## Data extracted from a collection
== Segment start ==

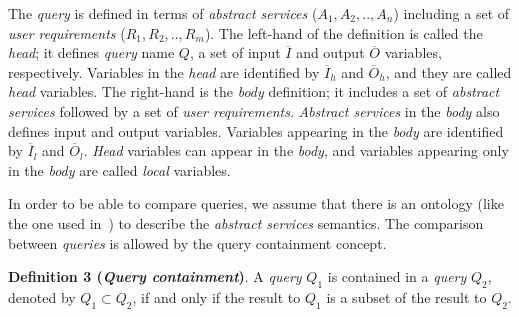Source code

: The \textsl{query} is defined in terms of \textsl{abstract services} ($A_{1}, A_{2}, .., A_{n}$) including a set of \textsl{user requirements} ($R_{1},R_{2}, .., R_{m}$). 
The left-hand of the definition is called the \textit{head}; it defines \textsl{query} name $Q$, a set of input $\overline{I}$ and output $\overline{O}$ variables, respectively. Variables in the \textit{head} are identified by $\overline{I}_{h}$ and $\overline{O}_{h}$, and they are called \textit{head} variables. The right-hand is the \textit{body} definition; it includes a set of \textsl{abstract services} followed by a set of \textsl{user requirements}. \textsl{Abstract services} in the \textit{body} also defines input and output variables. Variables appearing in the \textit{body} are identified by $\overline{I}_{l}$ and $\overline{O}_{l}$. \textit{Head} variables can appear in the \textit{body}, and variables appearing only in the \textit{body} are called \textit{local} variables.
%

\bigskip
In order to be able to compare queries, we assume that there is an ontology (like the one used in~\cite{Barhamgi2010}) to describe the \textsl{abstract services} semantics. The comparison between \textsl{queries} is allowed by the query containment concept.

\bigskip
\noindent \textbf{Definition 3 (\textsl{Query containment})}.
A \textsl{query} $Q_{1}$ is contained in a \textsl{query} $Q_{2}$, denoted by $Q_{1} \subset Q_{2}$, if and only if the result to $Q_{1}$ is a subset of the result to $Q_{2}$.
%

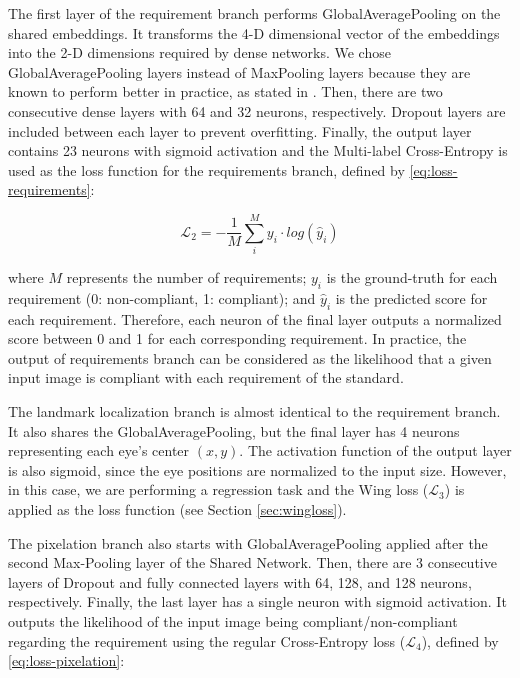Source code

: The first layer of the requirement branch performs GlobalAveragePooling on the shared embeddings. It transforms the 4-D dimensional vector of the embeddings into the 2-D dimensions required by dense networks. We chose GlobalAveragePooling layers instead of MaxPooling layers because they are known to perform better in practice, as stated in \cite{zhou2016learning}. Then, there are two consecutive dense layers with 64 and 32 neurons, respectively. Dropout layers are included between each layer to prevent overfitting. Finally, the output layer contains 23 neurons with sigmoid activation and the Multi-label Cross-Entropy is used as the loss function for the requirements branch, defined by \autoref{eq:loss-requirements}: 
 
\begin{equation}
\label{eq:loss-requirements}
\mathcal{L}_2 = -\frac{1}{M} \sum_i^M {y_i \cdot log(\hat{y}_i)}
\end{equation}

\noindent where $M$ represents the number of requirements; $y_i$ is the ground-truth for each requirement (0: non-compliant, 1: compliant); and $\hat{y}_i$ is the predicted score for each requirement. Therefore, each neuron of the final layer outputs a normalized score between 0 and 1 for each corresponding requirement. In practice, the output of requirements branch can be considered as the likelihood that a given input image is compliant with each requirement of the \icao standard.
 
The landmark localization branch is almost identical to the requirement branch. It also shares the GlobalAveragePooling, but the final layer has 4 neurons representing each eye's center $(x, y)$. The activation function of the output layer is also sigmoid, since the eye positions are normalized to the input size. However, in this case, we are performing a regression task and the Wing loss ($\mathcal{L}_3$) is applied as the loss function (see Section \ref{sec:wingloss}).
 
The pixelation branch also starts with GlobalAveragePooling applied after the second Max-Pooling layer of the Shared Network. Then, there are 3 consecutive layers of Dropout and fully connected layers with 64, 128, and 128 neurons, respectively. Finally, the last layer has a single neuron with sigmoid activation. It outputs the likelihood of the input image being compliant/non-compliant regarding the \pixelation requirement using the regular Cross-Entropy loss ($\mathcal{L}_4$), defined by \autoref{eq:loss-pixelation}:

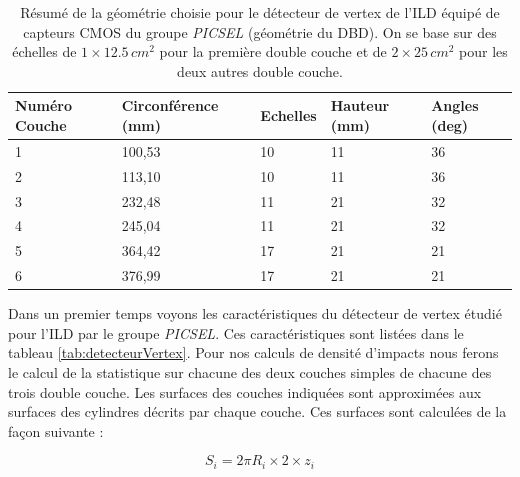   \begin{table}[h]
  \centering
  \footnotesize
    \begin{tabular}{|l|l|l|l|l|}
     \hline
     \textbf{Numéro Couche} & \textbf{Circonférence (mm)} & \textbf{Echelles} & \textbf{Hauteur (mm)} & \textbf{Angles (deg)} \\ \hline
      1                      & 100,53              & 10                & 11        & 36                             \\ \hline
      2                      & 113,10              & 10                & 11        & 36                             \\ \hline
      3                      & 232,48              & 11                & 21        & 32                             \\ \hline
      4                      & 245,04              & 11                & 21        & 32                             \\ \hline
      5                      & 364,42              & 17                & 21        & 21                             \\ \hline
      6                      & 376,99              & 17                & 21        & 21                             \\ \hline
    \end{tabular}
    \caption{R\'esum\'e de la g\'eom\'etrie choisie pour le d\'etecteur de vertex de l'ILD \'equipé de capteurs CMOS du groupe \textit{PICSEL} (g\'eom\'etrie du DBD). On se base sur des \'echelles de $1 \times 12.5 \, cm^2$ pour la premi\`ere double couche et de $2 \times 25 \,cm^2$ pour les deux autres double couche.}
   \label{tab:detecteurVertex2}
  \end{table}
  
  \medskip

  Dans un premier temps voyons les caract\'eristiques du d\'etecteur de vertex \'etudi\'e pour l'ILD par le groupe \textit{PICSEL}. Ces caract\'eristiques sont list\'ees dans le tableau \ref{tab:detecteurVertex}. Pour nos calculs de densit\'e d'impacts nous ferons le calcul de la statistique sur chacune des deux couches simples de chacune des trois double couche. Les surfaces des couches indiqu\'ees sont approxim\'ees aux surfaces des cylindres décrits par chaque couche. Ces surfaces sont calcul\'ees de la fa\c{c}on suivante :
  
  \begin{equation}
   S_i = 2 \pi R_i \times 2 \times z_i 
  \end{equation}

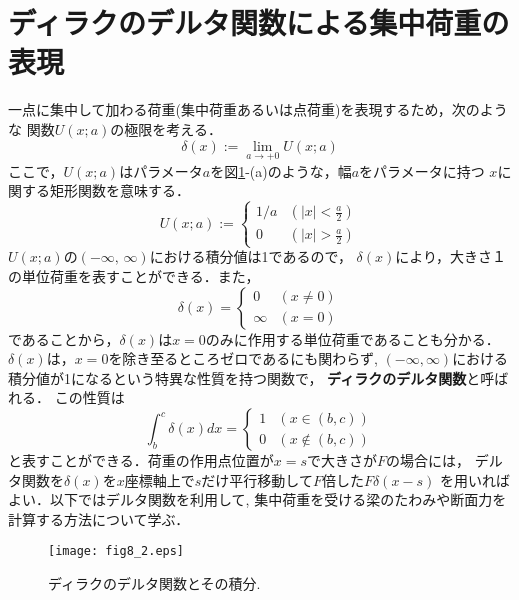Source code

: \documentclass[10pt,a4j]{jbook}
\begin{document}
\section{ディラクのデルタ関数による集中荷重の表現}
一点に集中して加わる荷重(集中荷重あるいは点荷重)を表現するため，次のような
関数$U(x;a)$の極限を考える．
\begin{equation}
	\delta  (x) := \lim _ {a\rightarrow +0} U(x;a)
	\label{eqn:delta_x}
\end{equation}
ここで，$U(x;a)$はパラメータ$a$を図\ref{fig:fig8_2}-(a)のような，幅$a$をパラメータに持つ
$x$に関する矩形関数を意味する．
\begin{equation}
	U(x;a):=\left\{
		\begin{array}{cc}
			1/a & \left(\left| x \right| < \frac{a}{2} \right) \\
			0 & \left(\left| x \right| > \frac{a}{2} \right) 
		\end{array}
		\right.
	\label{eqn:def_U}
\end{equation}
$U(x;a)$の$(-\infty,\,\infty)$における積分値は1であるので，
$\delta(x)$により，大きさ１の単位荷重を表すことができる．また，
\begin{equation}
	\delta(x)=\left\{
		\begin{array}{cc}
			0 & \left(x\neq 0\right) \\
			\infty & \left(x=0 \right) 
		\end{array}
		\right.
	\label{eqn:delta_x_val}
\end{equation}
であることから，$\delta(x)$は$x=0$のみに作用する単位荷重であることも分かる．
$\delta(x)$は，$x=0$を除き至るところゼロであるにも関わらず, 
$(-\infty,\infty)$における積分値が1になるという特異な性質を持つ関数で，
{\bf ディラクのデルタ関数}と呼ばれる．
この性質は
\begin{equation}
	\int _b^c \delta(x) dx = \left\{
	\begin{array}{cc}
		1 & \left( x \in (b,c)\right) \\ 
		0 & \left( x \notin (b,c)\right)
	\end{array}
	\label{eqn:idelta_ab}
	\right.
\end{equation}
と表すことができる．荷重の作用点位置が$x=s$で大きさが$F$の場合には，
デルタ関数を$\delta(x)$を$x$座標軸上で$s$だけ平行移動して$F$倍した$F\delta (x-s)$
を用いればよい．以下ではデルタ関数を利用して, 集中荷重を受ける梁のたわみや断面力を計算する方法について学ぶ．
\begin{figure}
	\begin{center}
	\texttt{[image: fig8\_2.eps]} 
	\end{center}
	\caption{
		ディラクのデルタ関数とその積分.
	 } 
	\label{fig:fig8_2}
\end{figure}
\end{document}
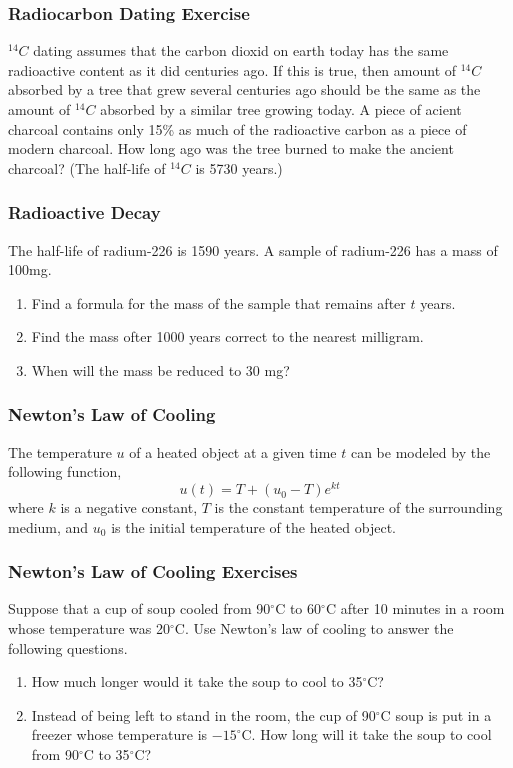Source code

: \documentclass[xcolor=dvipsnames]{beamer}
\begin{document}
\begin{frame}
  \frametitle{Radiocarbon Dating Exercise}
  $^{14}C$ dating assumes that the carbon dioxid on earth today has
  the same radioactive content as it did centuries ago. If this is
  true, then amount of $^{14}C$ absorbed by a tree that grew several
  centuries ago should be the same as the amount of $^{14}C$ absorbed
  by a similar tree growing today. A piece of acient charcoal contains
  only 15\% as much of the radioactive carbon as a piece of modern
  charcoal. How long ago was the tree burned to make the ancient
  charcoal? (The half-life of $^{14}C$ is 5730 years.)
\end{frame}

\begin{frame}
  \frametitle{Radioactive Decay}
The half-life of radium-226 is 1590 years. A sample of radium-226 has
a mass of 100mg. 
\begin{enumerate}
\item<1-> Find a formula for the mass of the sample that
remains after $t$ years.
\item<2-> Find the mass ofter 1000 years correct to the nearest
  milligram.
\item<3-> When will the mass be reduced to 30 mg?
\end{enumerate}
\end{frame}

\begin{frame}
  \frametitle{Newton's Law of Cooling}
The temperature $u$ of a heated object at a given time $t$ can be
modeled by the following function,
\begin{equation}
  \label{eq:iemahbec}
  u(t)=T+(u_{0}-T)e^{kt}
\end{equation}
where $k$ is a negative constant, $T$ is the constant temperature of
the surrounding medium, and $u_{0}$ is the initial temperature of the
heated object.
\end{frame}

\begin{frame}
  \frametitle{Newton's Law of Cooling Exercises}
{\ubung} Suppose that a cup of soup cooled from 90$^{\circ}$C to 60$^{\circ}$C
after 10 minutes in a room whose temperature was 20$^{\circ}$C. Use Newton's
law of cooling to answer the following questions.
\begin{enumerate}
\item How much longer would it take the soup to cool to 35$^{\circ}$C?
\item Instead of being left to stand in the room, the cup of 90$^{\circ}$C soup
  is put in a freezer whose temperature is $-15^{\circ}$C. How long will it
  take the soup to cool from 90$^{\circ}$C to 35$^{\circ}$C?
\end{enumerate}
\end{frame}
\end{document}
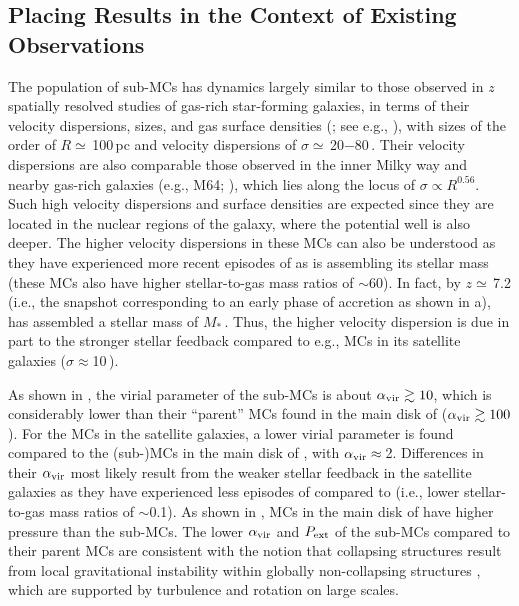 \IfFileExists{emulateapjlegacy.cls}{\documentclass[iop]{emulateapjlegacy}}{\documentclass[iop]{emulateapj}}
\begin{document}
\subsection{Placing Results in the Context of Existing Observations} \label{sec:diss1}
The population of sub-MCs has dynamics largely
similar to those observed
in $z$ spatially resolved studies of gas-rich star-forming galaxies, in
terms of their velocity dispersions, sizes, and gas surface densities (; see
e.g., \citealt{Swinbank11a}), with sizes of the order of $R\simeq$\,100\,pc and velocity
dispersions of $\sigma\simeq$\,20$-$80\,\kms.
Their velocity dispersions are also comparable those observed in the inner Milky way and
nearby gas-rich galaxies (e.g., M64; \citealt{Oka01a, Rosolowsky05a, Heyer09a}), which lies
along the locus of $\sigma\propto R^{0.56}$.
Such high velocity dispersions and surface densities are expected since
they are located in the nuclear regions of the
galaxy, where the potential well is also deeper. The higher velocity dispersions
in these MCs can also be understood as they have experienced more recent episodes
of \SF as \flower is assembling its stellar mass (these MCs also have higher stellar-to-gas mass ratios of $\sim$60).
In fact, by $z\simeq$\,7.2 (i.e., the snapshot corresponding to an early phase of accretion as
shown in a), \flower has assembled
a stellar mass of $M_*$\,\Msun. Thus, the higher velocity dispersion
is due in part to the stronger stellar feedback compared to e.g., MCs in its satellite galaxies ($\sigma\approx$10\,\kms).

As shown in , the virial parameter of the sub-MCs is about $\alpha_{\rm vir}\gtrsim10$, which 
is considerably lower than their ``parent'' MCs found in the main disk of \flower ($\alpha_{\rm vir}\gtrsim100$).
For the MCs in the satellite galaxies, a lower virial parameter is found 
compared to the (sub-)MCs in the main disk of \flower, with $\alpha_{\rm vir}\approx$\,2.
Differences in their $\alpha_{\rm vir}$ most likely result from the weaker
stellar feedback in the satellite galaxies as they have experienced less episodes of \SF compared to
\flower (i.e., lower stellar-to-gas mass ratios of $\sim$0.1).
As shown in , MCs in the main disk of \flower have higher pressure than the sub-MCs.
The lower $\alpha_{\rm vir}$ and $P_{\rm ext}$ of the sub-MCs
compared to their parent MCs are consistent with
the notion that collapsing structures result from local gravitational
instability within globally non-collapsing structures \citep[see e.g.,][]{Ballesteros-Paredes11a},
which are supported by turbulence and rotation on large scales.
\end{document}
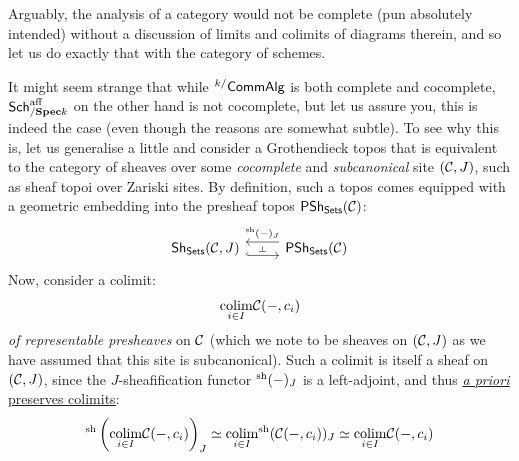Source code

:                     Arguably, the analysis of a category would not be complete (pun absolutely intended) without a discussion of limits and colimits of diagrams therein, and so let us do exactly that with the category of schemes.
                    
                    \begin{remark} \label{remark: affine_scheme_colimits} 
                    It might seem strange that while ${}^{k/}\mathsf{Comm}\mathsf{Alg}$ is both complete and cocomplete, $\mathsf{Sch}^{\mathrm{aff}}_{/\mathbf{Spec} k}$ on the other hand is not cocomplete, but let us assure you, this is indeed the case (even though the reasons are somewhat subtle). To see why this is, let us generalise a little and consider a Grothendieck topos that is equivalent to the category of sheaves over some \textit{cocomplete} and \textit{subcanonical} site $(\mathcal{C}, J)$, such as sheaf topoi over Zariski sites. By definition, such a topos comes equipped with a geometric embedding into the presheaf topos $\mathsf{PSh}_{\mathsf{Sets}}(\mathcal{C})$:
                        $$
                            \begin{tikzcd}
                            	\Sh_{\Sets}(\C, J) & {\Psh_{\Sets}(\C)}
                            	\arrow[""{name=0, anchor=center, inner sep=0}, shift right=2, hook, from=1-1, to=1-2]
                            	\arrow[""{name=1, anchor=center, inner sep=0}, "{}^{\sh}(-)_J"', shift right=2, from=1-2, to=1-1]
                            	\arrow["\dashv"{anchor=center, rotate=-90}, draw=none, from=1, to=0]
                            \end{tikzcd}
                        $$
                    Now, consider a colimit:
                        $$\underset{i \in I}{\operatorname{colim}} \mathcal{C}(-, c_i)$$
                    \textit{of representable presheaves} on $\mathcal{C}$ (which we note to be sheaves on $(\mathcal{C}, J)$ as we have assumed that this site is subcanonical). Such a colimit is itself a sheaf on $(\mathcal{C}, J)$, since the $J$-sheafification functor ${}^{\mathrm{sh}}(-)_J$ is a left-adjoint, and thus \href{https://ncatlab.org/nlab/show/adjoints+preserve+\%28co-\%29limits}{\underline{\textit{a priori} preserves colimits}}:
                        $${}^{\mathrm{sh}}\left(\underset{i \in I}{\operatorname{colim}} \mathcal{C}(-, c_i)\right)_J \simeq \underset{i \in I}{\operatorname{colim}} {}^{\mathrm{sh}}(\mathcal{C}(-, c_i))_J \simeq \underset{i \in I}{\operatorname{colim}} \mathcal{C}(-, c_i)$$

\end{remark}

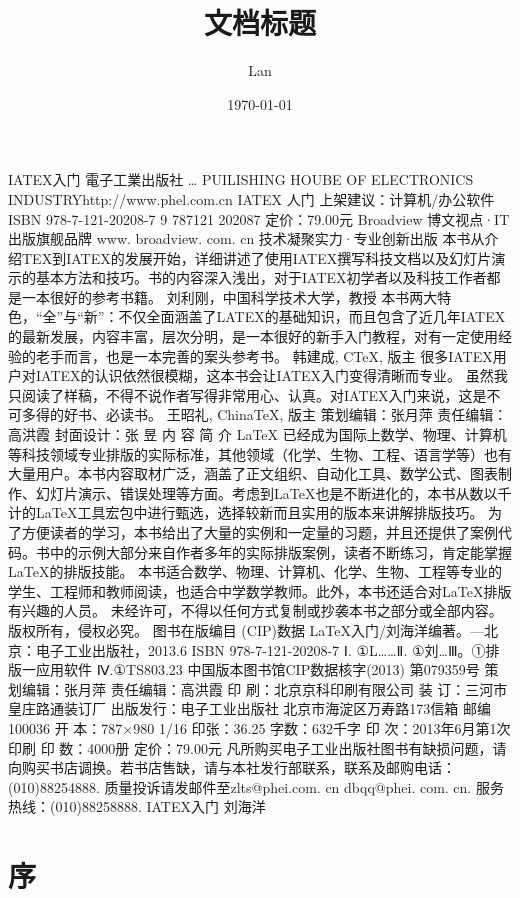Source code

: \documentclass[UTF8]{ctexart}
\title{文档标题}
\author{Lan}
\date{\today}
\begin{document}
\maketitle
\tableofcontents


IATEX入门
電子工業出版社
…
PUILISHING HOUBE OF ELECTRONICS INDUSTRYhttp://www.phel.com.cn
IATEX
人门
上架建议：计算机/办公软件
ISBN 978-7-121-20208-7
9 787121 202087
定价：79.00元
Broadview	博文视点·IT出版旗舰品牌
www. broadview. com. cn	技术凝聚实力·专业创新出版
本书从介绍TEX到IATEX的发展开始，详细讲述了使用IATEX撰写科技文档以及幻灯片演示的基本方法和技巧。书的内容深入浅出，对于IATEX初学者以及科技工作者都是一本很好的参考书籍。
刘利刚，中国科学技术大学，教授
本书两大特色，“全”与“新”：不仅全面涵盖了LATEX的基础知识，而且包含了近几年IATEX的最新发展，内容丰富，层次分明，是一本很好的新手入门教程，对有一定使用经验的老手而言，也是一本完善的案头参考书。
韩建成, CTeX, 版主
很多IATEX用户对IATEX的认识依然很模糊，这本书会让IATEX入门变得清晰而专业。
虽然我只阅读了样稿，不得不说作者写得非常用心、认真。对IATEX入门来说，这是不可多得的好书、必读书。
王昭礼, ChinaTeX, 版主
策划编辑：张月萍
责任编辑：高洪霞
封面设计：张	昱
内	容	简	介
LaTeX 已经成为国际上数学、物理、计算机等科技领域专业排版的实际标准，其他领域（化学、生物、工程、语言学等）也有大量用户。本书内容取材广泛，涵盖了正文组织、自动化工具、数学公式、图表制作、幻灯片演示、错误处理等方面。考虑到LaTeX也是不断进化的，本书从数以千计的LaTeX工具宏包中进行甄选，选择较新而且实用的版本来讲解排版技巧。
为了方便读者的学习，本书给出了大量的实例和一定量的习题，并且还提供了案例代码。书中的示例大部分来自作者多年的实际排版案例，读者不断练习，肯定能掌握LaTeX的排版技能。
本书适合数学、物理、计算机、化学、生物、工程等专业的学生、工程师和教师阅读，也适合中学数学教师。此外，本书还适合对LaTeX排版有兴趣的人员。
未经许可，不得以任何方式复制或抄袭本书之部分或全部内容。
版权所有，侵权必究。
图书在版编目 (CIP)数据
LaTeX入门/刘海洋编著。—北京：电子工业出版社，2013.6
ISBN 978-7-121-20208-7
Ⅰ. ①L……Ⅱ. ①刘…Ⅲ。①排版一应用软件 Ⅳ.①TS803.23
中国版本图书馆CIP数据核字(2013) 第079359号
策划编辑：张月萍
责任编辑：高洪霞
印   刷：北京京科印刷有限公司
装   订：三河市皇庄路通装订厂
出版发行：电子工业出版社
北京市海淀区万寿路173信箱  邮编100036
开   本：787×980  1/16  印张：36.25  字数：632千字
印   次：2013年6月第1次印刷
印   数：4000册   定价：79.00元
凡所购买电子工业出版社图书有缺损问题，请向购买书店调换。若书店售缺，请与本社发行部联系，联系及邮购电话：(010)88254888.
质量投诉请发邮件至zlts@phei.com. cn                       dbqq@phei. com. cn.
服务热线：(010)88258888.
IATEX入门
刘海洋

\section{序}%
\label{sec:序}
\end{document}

== Segment end ==

## TASK REQUIREMENTS
Provide the lines again, unchanged, from where the data above begins through the line containing "is defined in", both ends included, omitting pictures and adding nothing.

## ANSWER BOX
Source code

: The \textsl{query} is defined in terms of \textsl{abstract services} ($A_{1}, A_{2}, .., A_{n}$) including a set of \textsl{user requirements} ($R_{1},R_{2}, .., R_{m}$). 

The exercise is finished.